• Task to complete
Give back an exact copy of the lines in the records below, from the line that has "Step 4 - Click on Settings." through the line that has "#### D. Green Tick Icons", and nothing besides.

• Dataset entries
────────────────────
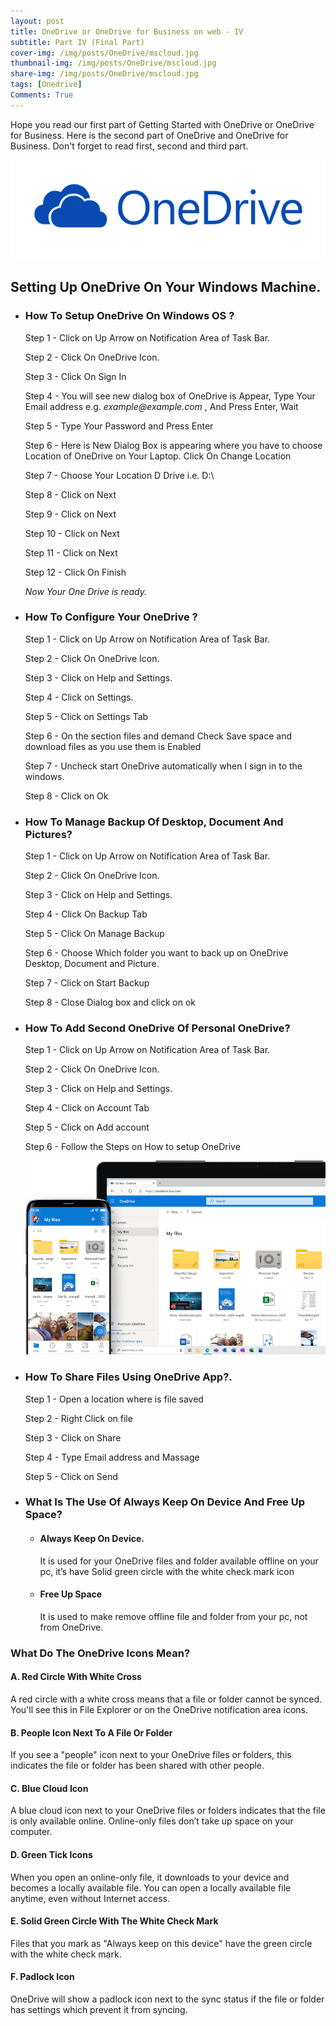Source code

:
 ```yaml
---
layout: post
title: OneDrive or OneDrive for Business on web - IV
subtitle: Part IV (Final Part)
cover-img: /img/posts/OneDrive/mscloud.jpg
thumbnail-img: /img/posts/OneDrive/mscloud.jpg
share-img: /img/posts/OneDrive/mscloud.jpg
tags: [Onedrive]
Comments: True
---
```

Hope you read our first part of Getting Started with OneDrive or OneDrive for Business. Here is the second part of OneDrive and OneDrive for Business. Don't forget to read first, second and third part.

![Onedrive](/img/posts/OneDrive/OneDrive-Logo.png)

## Setting Up OneDrive On Your Windows Machine.

- ### How To Setup OneDrive On Windows OS ?

    Step 1 - Click on Up Arrow on Notification Area of Task Bar.

    Step 2 - Click On OneDrive Icon.

    Step 3 - Click On Sign In

    Step 4 - You will see new dialog box of OneDrive is Appear, Type Your Email address e.g. _example@example.com_ , And Press Enter, Wait

    Step 5 - Type Your Password and Press Enter

    Step 6 - Here is New Dialog Box is appearing where you have to choose Location of OneDrive on Your Laptop. Click On Change Location

    Step 7 - Choose Your Location D Drive i.e. D:\ 

    Step 8 - Click on Next

    Step 9 - Click on Next

    Step 10 - Click on Next

    Step 11 - Click on Next

    Step 12 - Click On Finish

    _Now Your One Drive is ready._

- ### How To Configure Your OneDrive ?

    Step 1 - Click on Up Arrow on Notification Area of Task Bar.

    Step 2 - Click On OneDrive Icon.

    Step 3 - Click on Help and Settings.

    Step 4 - Click on Settings.

    Step 5 - Click on Settings Tab

    Step 6 - On the section files and demand Check Save space and download files as you use them is Enabled

    Step 7 - Uncheck start OneDrive automatically when I sign in to the windows.

    Step 8 - Click on Ok

- ### How To Manage Backup Of Desktop, Document And Pictures?

    Step 1 - Click on Up Arrow on Notification Area of Task Bar.

    Step 2 - Click On OneDrive Icon.

    Step 3 - Click on Help and Settings.

    Step 4 - Click On Backup Tab

    Step 5 - Click On Manage Backup

    Step 6 - Choose Which folder you want to back up on OneDrive Desktop, Document and Picture.

    Step 7 - Click on Start Backup

    Step 8 - Close Dialog box and click on ok

- ### How To Add Second OneDrive Of Personal OneDrive? 

    Step 1 - Click on Up Arrow on Notification Area of Task Bar.

    Step 2 - Click On OneDrive Icon.

    Step 3 - Click on Help and Settings.

    Step 4 - Click on Account Tab

    Step 5 - Click on Add account

    Step 6 - Follow the Steps on How to setup OneDrive

    ![Onedrive](/img/posts/OneDrive/Onedriveimage.png)

- ### How To Share Files Using OneDrive App?.

    Step 1 - Open a location where is file saved

    Step 2 - Right Click on file

    Step 3 - Click on Share

    Step 4 - Type Email address and Massage

    Step 5 - Click on Send

- ### What Is The Use Of Always Keep On Device And Free Up Space?

    - #### Always Keep On Device.

        It is used for your OneDrive files and folder available offline on your pc, it’s have Solid green circle with the white check mark icon

    - #### Free Up Space

        It is used to make remove offline file and folder from your pc, not from OneDrive.

### What Do The OneDrive Icons Mean?

#### A. Red Circle With White Cross
A red circle with a white cross means that a file or folder cannot be synced. You'll see this in File Explorer or on the OneDrive notification area icons.

#### B. People Icon Next To A File Or Folder
If you see a "people" icon next to your OneDrive files or folders, this indicates the file or folder has been shared with other people.

#### C. Blue Cloud Icon
A blue cloud icon next to your OneDrive files or folders indicates that the file is only available online. Online-only files don’t take up space on your computer.

#### D. Green Tick Icons
When you open an online-only file, it downloads to your device and becomes a locally available file. You can open a locally available file anytime, even without Internet access.

#### E. Solid Green Circle With The White Check Mark
Files that you mark as "Always keep on this device" have the green circle with the white check mark.

#### F. Padlock Icon
OneDrive will show a padlock icon next to the sync status if the file or folder has settings which prevent it from syncing.



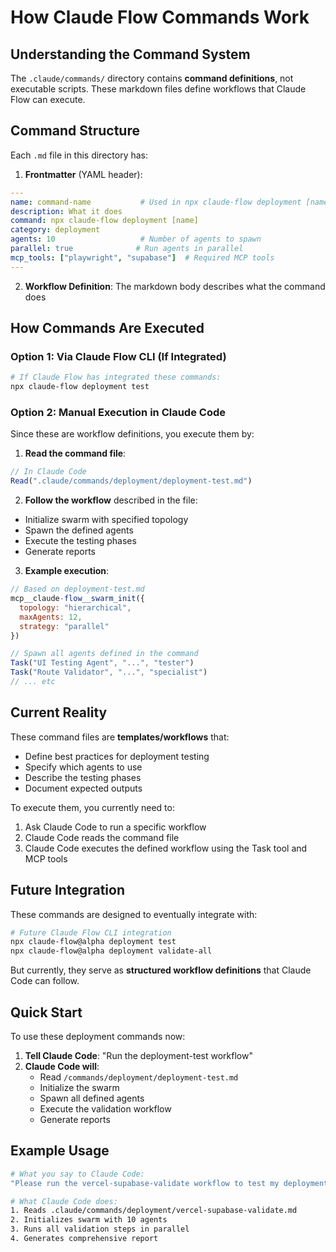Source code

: # How Claude Flow Commands Work

## Understanding the Command System

The `.claude/commands/` directory contains **command definitions**, not executable scripts. These markdown files define workflows that Claude Flow can execute.

## Command Structure

Each `.md` file in this directory has:

1. **Frontmatter** (YAML header):
```yaml
---
name: command-name           # Used in npx claude-flow deployment [name]
description: What it does
command: npx claude-flow deployment [name]
category: deployment
agents: 10                   # Number of agents to spawn
parallel: true              # Run agents in parallel
mcp_tools: ["playwright", "supabase"]  # Required MCP tools
---
```

2. **Workflow Definition**: The markdown body describes what the command does

## How Commands Are Executed

### Option 1: Via Claude Flow CLI (If Integrated)
```bash
# If Claude Flow has integrated these commands:
npx claude-flow deployment test
```

### Option 2: Manual Execution in Claude Code
Since these are workflow definitions, you execute them by:

1. **Read the command file**:
```javascript
// In Claude Code
Read(".claude/commands/deployment/deployment-test.md")
```

2. **Follow the workflow** described in the file:
- Initialize swarm with specified topology
- Spawn the defined agents
- Execute the testing phases
- Generate reports

3. **Example execution**:
```javascript
// Based on deployment-test.md
mcp__claude-flow__swarm_init({ 
  topology: "hierarchical",
  maxAgents: 12,
  strategy: "parallel"
})

// Spawn all agents defined in the command
Task("UI Testing Agent", "...", "tester")
Task("Route Validator", "...", "specialist")
// ... etc
```

## Current Reality

These command files are **templates/workflows** that:
- Define best practices for deployment testing
- Specify which agents to use
- Describe the testing phases
- Document expected outputs

To execute them, you currently need to:
1. Ask Claude Code to run a specific workflow
2. Claude Code reads the command file
3. Claude Code executes the defined workflow using the Task tool and MCP tools

## Future Integration

These commands are designed to eventually integrate with:
```bash
# Future Claude Flow CLI integration
npx claude-flow@alpha deployment test
npx claude-flow@alpha deployment validate-all
```

But currently, they serve as **structured workflow definitions** that Claude Code can follow.

## Quick Start

To use these deployment commands now:

1. **Tell Claude Code**: "Run the deployment-test workflow"
2. **Claude Code will**:
   - Read `/commands/deployment/deployment-test.md`
   - Initialize the swarm
   - Spawn all defined agents
   - Execute the validation workflow
   - Generate reports

## Example Usage

```bash
# What you say to Claude Code:
"Please run the vercel-supabase-validate workflow to test my deployment"

# What Claude Code does:
1. Reads .claude/commands/deployment/vercel-supabase-validate.md
2. Initializes swarm with 10 agents
3. Runs all validation steps in parallel
4. Generates comprehensive report
```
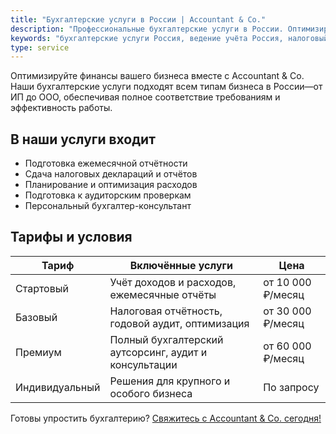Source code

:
 ```yaml
---
title: "Бухгалтерские услуги в России | Accountant & Co."
description: "Профессиональные бухгалтерские услуги в России. Оптимизируйте финансы от 10 000 ₽/месяц. Accountant & Co.—свяжитесь сейчас!"
keywords: "бухгалтерские услуги Россия, ведение учёта Россия, налоговый учёт Россия"
type: service
---
```

Оптимизируйте финансы вашего бизнеса вместе с Accountant & Co. Наши бухгалтерские услуги подходят всем типам бизнеса в России—от ИП до ООО, обеспечивая полное соответствие требованиям и эффективность работы.

## В наши услуги входит

- Подготовка ежемесячной отчётности
- Сдача налоговых деклараций и отчётов
- Планирование и оптимизация расходов
- Подготовка к аудиторским проверкам
- Персональный бухгалтер-консультант

## Тарифы и условия

| Тариф     | Включённые услуги                                      | Цена                      |
|-----------|--------------------------------------------------------|---------------------------|
| Стартовый | Учёт доходов и расходов, ежемесячные отчёты            | от 10 000 ₽/месяц         |
| Базовый   | Налоговая отчётность, годовой аудит, оптимизация       | от 30 000 ₽/месяц         |
| Премиум   | Полный бухгалтерский аутсорсинг, аудит и консультации  | от 60 000 ₽/месяц         |
| Индивидуальный | Решения для крупного и особого бизнеса            | По запросу                |

Готовы упростить бухгалтерию? [Свяжитесь с Accountant & Co. сегодня!](/ru/contacts/)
────────────────────
• Task solution
    Step 4 - Click on Settings.

    Step 5 - Click on Settings Tab

    Step 6 - On the section files and demand Check Save space and download files as you use them is Enabled

    Step 7 - Uncheck start OneDrive automatically when I sign in to the windows.

    Step 8 - Click on Ok

- ### How To Manage Backup Of Desktop, Document And Pictures?

    Step 1 - Click on Up Arrow on Notification Area of Task Bar.

    Step 2 - Click On OneDrive Icon.

    Step 3 - Click on Help and Settings.

    Step 4 - Click On Backup Tab

    Step 5 - Click On Manage Backup

    Step 6 - Choose Which folder you want to back up on OneDrive Desktop, Document and Picture.

    Step 7 - Click on Start Backup

    Step 8 - Close Dialog box and click on ok

- ### How To Add Second OneDrive Of Personal OneDrive? 

    Step 1 - Click on Up Arrow on Notification Area of Task Bar.

    Step 2 - Click On OneDrive Icon.

    Step 3 - Click on Help and Settings.

    Step 4 - Click on Account Tab

    Step 5 - Click on Add account

    Step 6 - Follow the Steps on How to setup OneDrive

    ![Onedrive](/img/posts/OneDrive/Onedriveimage.png)

- ### How To Share Files Using OneDrive App?.

    Step 1 - Open a location where is file saved

    Step 2 - Right Click on file

    Step 3 - Click on Share

    Step 4 - Type Email address and Massage

    Step 5 - Click on Send

- ### What Is The Use Of Always Keep On Device And Free Up Space?

    - #### Always Keep On Device.

        It is used for your OneDrive files and folder available offline on your pc, it’s have Solid green circle with the white check mark icon

    - #### Free Up Space

        It is used to make remove offline file and folder from your pc, not from OneDrive.

### What Do The OneDrive Icons Mean?

#### A. Red Circle With White Cross
A red circle with a white cross means that a file or folder cannot be synced. You'll see this in File Explorer or on the OneDrive notification area icons.

#### B. People Icon Next To A File Or Folder
If you see a "people" icon next to your OneDrive files or folders, this indicates the file or folder has been shared with other people.

#### C. Blue Cloud Icon
A blue cloud icon next to your OneDrive files or folders indicates that the file is only available online. Online-only files don’t take up space on your computer.

#### D. Green Tick Icons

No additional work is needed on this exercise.